Here is how you can restore all data in the system from a previously taken 
backup (asrestore is part of the citrusleaf-tools install package):

	asrestore -h 127.0.0.1 -p 3000 -d backup_10_23_2011

The restore program is intelligent enough to not restore data which has been 
modified in the cluster since the backup was taken. This avoids the scenario where 
a more recent update to a data item is lost due to a restore from an earlier copy.
It will also skip over data which is already expired.

An example ticker output from the restore:

Sep 12 2012 22:57:15 GMT: expired 4333 : attempted 3563832 : [updated 1354433 not-updated (existed 0 gen-old 2100432)]

This indicate a total of 3563832+4333 records has been processed from the *.clb files.
-- 4333 of the records are ignored because they have expired
-- 3563832 was attempted to write back to the cluster. 
-- Of those, 1354433 are updated successfully, 2100432 did not update 
due to generation mismatch. (ie, server already has same or later version)
-- If the "-u" option was used, the "existed" field may be non-zero. This accounts
for number of objects not updated becuase record already exists on server.

(3) File format
The file format was created for ease of parsing within the C language. Liberal use 
is made of the Base64 encoding.

Record lines
Record lines start with a '+' and identify the record uniquely.
'+ n test' identifies the namespace
'+ d BASE64STRING' identifies the RIPE160 hash, encoded in Base64
'+ g integer-value' identifies the current generation count
'+ b integer-value' identifies the number of bins to follow

Bin lines
Bin lines start with '-' and contain all the bin values in a given record, 
one per record. The format of each line is:

 '- T binname [type specific fields] value'

Where T is a type byte, and binname is a UTF-8 string containing the bin's name. 
Some Types use a type-specific field, which is often the length of the value itself.
 
type		byte	bin specific value	meaning
Null		N	No Values               Null bins should never be backed up, as they do not exist
String		S	Length field            UTF-8 encoded string, possibly including line breaks and nulls
Integer	I	No-values                   ASCII integer representation, currently always unsigned
Blob		B	Length field            Base64 encoded binary value.
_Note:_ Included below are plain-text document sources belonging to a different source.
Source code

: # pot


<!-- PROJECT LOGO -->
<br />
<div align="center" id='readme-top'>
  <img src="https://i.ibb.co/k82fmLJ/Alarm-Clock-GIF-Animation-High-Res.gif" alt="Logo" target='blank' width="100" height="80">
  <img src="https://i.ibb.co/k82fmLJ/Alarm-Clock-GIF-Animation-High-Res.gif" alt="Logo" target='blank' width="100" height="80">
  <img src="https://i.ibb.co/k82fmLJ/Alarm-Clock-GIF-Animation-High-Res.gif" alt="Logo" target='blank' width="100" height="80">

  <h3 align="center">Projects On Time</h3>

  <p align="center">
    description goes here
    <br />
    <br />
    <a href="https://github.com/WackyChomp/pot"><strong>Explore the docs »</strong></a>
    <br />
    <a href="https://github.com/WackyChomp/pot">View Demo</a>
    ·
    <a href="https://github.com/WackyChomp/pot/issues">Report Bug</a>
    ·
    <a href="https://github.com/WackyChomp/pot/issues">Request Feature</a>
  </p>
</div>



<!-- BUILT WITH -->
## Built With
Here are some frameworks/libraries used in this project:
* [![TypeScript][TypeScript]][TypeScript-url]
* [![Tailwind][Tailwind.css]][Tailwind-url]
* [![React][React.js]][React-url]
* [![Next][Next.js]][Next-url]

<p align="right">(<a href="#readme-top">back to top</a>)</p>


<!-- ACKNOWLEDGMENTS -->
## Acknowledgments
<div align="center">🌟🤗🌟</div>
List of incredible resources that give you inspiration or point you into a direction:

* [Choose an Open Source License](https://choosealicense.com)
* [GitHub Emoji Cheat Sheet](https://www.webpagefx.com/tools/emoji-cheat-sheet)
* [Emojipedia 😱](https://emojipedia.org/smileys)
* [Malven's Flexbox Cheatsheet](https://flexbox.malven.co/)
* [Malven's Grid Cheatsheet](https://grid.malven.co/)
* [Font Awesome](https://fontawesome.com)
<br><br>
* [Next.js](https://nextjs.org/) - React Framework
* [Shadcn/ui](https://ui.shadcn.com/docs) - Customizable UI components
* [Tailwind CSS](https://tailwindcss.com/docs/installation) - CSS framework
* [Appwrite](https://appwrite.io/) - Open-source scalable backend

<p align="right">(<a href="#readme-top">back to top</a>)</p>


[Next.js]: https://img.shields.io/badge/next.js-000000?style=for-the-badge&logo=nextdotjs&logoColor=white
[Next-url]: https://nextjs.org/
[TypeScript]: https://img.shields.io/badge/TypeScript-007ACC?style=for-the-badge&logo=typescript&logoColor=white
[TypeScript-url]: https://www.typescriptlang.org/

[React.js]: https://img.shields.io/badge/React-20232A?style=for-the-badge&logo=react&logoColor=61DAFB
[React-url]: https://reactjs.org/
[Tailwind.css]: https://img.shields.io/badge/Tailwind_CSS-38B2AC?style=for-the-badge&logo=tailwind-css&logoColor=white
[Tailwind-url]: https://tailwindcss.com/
The length is the length of the Base64 encoding.
Java Blob	J	Length field            Base64 encoded binary value. Intended to be serialized to a java object.
Python Blob	P	Length field            Base64 encoded binary value. Intended to be serialized to a python object.
Ruby Blob	R	Length field            Base64 encoded binary value. Intended to be serialized to a Ruby object.